Plain-text document sources

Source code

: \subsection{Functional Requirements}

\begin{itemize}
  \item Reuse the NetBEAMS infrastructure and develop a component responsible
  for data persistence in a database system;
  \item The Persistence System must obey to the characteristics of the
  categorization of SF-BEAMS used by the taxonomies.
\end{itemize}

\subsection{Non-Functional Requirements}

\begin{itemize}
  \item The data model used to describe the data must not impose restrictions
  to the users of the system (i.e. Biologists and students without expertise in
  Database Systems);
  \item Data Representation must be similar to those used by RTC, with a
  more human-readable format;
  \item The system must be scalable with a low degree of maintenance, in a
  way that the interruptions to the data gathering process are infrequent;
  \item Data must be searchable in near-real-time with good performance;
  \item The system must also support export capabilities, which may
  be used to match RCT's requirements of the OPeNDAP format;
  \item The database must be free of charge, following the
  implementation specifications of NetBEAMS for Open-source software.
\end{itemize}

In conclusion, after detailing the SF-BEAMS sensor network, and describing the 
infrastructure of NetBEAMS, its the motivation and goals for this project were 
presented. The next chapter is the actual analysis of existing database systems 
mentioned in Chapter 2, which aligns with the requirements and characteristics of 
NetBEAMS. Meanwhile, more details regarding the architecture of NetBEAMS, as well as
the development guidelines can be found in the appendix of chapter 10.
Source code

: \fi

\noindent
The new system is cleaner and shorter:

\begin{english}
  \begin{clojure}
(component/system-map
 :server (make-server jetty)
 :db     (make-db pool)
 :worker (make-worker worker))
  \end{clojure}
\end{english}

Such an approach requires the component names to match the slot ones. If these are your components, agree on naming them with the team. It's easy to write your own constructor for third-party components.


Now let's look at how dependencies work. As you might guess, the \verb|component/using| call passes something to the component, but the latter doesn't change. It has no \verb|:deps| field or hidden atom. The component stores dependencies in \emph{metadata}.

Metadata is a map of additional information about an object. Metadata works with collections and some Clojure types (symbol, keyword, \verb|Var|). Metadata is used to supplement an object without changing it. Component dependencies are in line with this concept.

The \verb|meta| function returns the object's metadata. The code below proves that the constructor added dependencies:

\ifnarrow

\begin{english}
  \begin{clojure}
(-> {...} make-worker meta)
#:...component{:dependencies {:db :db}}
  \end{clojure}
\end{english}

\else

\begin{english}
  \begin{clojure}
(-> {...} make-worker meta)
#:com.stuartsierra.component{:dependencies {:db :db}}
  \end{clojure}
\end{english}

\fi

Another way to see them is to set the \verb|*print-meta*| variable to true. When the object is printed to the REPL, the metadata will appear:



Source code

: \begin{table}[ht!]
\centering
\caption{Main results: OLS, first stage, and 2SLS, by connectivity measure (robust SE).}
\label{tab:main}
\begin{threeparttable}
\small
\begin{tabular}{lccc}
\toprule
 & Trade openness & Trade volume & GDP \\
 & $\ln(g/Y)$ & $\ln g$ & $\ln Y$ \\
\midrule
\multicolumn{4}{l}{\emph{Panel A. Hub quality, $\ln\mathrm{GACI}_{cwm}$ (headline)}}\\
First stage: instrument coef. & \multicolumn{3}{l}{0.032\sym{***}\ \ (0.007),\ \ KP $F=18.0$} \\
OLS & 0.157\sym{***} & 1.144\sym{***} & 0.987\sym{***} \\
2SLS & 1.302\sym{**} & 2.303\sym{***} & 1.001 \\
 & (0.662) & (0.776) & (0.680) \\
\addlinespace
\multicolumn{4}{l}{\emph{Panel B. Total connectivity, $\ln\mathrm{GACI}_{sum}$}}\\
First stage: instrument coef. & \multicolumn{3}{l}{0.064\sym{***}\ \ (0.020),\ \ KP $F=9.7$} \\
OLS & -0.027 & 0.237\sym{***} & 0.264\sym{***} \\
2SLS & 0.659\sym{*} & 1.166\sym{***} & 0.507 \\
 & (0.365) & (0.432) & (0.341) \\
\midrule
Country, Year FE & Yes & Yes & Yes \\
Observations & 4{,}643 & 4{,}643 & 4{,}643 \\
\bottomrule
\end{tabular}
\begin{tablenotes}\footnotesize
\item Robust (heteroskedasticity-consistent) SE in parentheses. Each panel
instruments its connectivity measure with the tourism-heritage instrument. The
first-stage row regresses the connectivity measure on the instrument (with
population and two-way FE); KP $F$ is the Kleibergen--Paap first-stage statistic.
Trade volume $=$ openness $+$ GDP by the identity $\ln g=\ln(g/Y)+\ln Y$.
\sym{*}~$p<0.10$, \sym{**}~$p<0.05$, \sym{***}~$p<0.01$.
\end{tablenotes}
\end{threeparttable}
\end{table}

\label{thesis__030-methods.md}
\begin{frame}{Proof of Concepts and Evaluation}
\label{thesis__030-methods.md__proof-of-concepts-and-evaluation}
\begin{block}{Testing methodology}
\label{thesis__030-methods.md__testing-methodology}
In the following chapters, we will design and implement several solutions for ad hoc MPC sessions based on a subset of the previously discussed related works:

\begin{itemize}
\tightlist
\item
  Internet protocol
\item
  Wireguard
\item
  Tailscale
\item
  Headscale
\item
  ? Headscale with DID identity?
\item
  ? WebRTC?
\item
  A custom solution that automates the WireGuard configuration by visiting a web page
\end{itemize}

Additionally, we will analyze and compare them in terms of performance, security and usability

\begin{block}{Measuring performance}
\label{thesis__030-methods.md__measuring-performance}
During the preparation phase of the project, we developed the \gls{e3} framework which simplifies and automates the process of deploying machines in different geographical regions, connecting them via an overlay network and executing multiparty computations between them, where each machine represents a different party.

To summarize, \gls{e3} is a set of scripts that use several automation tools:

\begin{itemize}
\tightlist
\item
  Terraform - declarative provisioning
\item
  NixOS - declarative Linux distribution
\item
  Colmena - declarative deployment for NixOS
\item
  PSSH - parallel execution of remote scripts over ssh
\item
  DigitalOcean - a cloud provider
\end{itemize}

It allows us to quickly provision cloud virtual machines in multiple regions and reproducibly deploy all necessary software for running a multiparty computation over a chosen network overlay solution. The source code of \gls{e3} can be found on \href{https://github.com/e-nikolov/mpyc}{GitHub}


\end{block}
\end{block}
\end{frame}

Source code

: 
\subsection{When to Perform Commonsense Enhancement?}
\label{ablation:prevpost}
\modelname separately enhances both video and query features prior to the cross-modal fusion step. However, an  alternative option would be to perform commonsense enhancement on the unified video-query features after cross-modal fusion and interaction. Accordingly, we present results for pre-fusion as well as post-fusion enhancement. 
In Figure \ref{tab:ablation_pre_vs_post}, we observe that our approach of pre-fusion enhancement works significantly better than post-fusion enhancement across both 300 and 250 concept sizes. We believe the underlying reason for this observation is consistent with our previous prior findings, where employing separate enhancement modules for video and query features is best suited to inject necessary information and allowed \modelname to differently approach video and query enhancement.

---

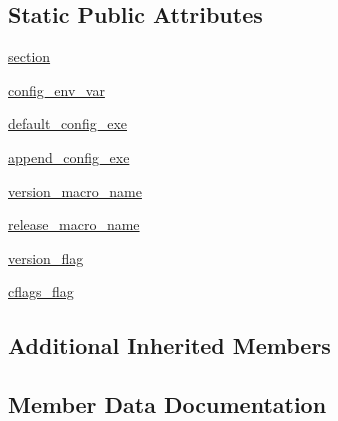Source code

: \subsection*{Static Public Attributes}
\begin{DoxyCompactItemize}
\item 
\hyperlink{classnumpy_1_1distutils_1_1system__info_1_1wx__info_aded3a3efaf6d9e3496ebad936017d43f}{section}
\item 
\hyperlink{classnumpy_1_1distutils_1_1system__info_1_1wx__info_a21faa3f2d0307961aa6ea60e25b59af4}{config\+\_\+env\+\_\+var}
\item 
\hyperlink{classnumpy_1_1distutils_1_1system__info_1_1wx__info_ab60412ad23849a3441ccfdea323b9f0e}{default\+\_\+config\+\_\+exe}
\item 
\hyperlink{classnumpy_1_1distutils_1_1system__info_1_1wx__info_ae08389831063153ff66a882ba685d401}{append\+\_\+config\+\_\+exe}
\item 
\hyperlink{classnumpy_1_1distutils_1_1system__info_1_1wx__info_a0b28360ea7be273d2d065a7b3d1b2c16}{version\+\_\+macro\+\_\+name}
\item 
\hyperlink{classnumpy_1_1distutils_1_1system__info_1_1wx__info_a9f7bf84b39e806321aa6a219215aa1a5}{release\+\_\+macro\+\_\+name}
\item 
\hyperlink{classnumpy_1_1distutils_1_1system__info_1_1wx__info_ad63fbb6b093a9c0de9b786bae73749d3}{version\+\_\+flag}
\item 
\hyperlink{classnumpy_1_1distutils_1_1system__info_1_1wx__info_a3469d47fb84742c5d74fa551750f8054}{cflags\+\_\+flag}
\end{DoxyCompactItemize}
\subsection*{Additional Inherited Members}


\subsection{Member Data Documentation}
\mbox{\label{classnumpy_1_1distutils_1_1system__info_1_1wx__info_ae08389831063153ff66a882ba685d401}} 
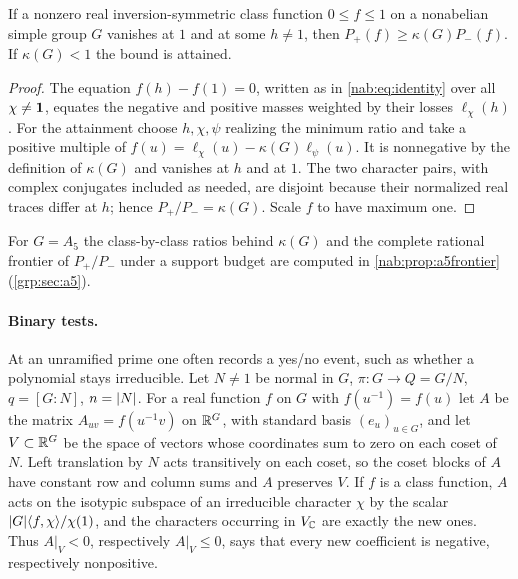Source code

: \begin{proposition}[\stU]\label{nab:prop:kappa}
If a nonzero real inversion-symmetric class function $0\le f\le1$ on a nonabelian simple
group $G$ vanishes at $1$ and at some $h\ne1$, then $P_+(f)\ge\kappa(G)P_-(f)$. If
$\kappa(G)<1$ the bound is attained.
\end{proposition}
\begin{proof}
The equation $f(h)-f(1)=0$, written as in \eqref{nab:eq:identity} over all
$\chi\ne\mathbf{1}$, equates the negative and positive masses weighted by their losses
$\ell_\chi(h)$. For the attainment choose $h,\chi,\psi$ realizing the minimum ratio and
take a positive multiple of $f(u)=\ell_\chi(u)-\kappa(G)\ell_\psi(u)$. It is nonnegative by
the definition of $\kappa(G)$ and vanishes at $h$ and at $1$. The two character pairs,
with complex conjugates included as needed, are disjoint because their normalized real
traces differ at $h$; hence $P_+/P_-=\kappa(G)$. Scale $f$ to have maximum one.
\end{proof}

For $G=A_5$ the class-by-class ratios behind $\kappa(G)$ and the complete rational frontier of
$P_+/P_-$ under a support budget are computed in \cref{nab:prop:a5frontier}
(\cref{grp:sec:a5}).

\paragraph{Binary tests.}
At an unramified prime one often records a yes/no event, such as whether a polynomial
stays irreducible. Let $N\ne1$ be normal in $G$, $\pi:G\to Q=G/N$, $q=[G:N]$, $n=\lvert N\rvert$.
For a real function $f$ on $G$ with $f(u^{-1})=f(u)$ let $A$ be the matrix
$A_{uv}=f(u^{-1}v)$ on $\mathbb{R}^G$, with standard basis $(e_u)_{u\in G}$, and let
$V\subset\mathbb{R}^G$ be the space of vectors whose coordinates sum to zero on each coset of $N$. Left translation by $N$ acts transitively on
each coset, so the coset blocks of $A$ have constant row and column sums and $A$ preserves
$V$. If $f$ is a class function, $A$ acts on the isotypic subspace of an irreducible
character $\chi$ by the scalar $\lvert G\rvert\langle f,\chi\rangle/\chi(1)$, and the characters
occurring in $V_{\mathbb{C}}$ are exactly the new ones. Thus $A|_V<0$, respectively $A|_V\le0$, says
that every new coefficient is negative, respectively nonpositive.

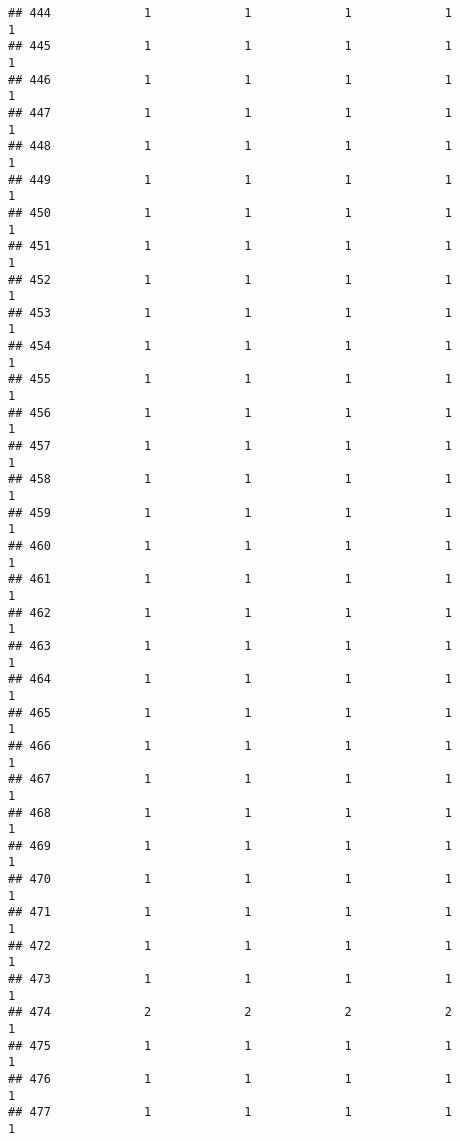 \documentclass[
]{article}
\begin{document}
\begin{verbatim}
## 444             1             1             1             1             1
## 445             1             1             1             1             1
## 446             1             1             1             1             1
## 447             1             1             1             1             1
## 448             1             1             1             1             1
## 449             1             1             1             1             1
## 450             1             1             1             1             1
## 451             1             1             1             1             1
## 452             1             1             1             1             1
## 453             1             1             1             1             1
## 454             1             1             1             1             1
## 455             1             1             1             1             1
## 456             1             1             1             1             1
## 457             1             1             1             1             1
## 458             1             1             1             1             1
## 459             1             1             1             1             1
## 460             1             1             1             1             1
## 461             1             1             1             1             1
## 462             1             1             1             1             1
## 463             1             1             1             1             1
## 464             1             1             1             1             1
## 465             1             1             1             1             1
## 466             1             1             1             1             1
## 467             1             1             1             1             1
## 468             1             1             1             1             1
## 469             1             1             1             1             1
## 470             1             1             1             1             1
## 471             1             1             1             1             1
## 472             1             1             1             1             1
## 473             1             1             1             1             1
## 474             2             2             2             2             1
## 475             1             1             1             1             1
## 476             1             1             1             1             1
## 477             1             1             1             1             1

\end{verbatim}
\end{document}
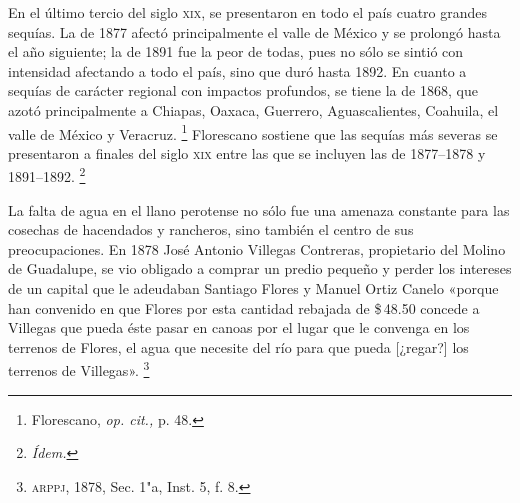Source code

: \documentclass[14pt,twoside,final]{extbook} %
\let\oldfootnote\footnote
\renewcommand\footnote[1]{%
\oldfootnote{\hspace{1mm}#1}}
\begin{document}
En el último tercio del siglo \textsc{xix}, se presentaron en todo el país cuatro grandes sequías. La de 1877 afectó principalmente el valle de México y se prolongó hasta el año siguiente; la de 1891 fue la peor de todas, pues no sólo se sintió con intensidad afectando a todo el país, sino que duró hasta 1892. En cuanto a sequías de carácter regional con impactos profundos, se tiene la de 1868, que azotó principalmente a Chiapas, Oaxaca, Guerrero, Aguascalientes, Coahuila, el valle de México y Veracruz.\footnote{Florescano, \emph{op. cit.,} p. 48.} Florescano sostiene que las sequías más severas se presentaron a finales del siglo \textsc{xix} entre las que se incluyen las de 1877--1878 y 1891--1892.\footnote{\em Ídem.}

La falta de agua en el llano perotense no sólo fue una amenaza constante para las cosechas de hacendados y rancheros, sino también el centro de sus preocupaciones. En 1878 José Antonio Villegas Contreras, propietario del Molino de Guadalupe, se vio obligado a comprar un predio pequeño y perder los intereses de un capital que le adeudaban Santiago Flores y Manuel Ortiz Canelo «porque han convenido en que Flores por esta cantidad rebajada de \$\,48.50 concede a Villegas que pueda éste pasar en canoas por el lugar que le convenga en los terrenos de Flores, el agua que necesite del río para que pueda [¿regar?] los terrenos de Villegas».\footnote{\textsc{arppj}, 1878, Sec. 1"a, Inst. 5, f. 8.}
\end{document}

**Exercise details:**
In the lines above, spot each one that contains the word "after" and copy it.

**Solution for this problem:**
In conclusion, after detailing the SF-BEAMS sensor network, and describing the 
\modelname separately enhances both video and query features prior to the cross-modal fusion step. However, an  alternative option would be to perform commonsense enhancement on the unified video-query features after cross-modal fusion and interaction. Accordingly, we present results for pre-fusion as well as post-fusion enhancement. 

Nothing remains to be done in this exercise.